A Gentleman's Guide To Graceful Living
- Hardback cover (2008)
- Author: Michael Dahlie
- Language: English
- Genre: Novel
- Publisher: W. W. Norton
- Publication date: June 17, 2008
- Publication place: United States
- Media type: Print (hardback)
- Pages: 256 pp
- ISBN: 0-393-06617-7
- OCLC: 181139326
- Dewey Decimal: 813/.6 22
- LC Class: PS3604.A344 G46 2008

= A Gentleman's Guide to Graceful Living =

2008 novel by Michael Dahlie

A Gentleman's Guide to Graceful Living is Michael Dahlie's debut novel. It was published in 2008.

==Plot introduction==
The book is about a man, named Arthur Camden, who is the great-grandson of the owner of a club which is named Maidenhead Grange. The club is a beloved Catskills fly-fishing lounge. The lounge is home to the Hanover Street Fly Casters, a group that was founded in 1878 by 12 Manhattan financiers. Arthur burns Maidenhead Grange to the ground. He didn't burn down the club on purpose, he did it by accident.
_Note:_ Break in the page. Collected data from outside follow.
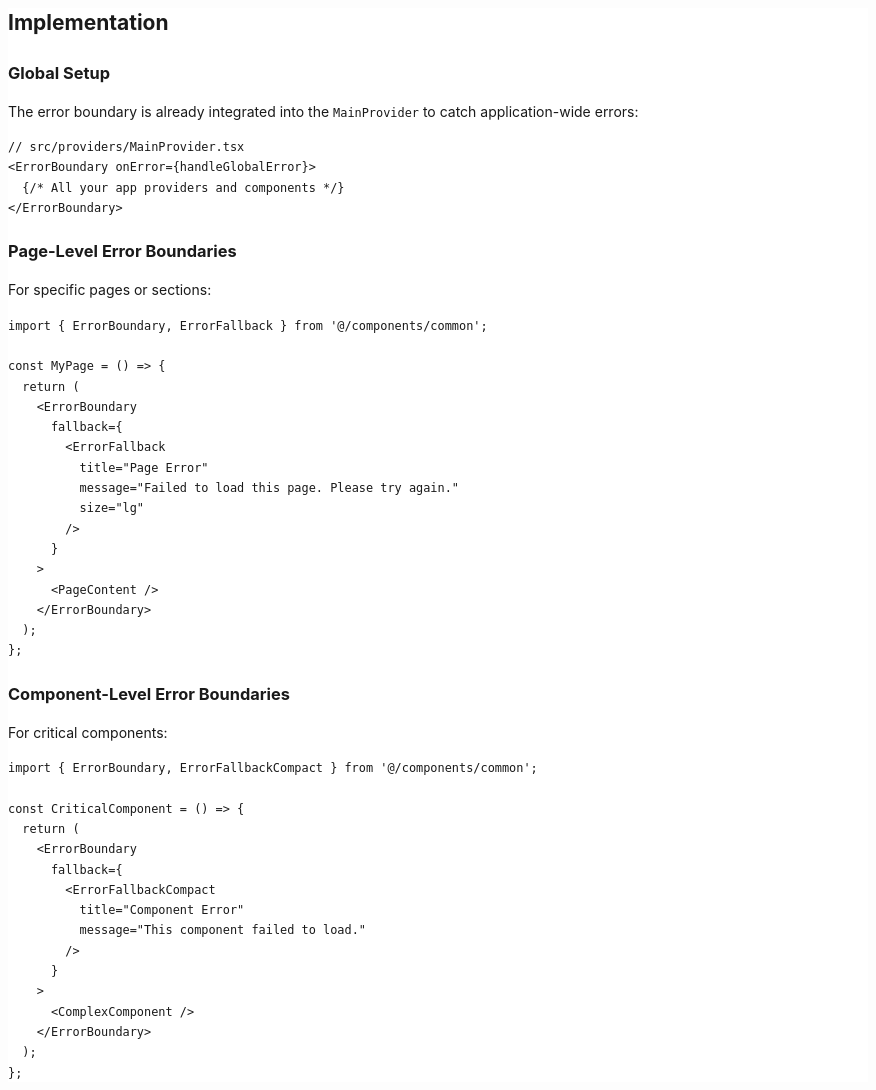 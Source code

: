 ## Implementation

### Global Setup

The error boundary is already integrated into the `MainProvider` to catch application-wide errors:

```tsx
// src/providers/MainProvider.tsx
<ErrorBoundary onError={handleGlobalError}>
  {/* All your app providers and components */}
</ErrorBoundary>
```

### Page-Level Error Boundaries

For specific pages or sections:

```tsx
import { ErrorBoundary, ErrorFallback } from '@/components/common';

const MyPage = () => {
  return (
    <ErrorBoundary
      fallback={
        <ErrorFallback
          title="Page Error"
          message="Failed to load this page. Please try again."
          size="lg"
        />
      }
    >
      <PageContent />
    </ErrorBoundary>
  );
};
```

### Component-Level Error Boundaries

For critical components:

```tsx
import { ErrorBoundary, ErrorFallbackCompact } from '@/components/common';

const CriticalComponent = () => {
  return (
    <ErrorBoundary
      fallback={
        <ErrorFallbackCompact
          title="Component Error"
          message="This component failed to load."
        />
      }
    >
      <ComplexComponent />
    </ErrorBoundary>
  );
};
```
Arthur has also destroyed his marriage and an import-export business that is owned by his family.

==Reception==
Publishers Weekly called the book an "entertaining debut", writing that "Dahlie's dry and understated portrayal of old upper-crust Manhattan is as crisp and authentic as a well-made gin and tonic; the various turns of plot are swift and precise".
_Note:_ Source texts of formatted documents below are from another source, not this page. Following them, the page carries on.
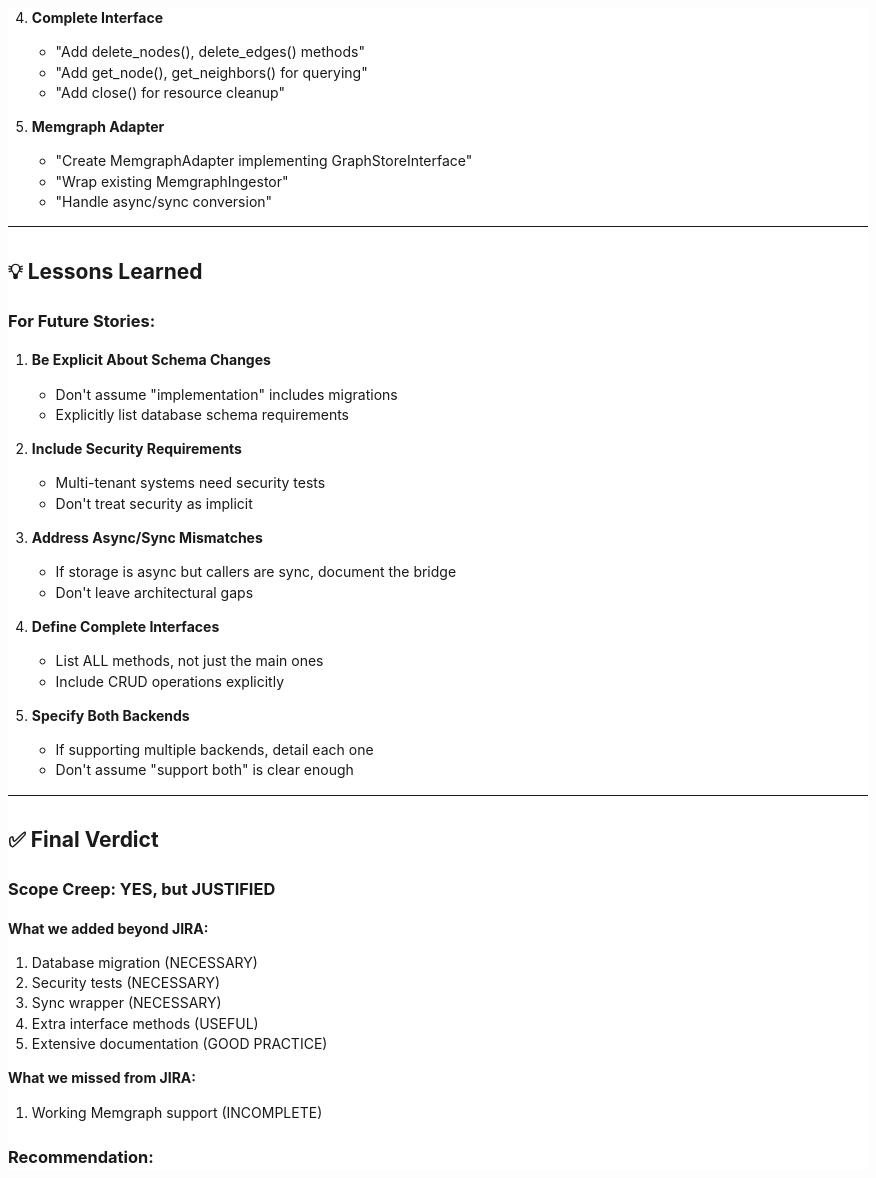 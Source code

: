 4. **Complete Interface**
   - "Add delete_nodes(), delete_edges() methods"
   - "Add get_node(), get_neighbors() for querying"
   - "Add close() for resource cleanup"

5. **Memgraph Adapter**
   - "Create MemgraphAdapter implementing GraphStoreInterface"
   - "Wrap existing MemgraphIngestor"
   - "Handle async/sync conversion"

---

## 💡 Lessons Learned

### For Future Stories:

1. **Be Explicit About Schema Changes**
   - Don't assume "implementation" includes migrations
   - Explicitly list database schema requirements

2. **Include Security Requirements**
   - Multi-tenant systems need security tests
   - Don't treat security as implicit

3. **Address Async/Sync Mismatches**
   - If storage is async but callers are sync, document the bridge
   - Don't leave architectural gaps

4. **Define Complete Interfaces**
   - List ALL methods, not just the main ones
   - Include CRUD operations explicitly

5. **Specify Both Backends**
   - If supporting multiple backends, detail each one
   - Don't assume "support both" is clear enough

---

## ✅ Final Verdict

### Scope Creep: YES, but JUSTIFIED

**What we added beyond JIRA:**
1. Database migration (NECESSARY)
2. Security tests (NECESSARY)
3. Sync wrapper (NECESSARY)
4. Extra interface methods (USEFUL)
5. Extensive documentation (GOOD PRACTICE)

**What we missed from JIRA:**
1. Working Memgraph support (INCOMPLETE)

### Recommendation:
Janet Maslin of The New York Times reviewed the book saying "A Gentleman's Guide to Graceful Living is perhaps too polite to create a big, vulgar epiphany for Arthur. Yet at the end of these understated adventures he seems to have come a long way, even if he is merely stepping out of the confines of a New Yorker cartoon and into the real world. And the next time he packs a suitcase, figuratively speaking, there'll be something to put inside."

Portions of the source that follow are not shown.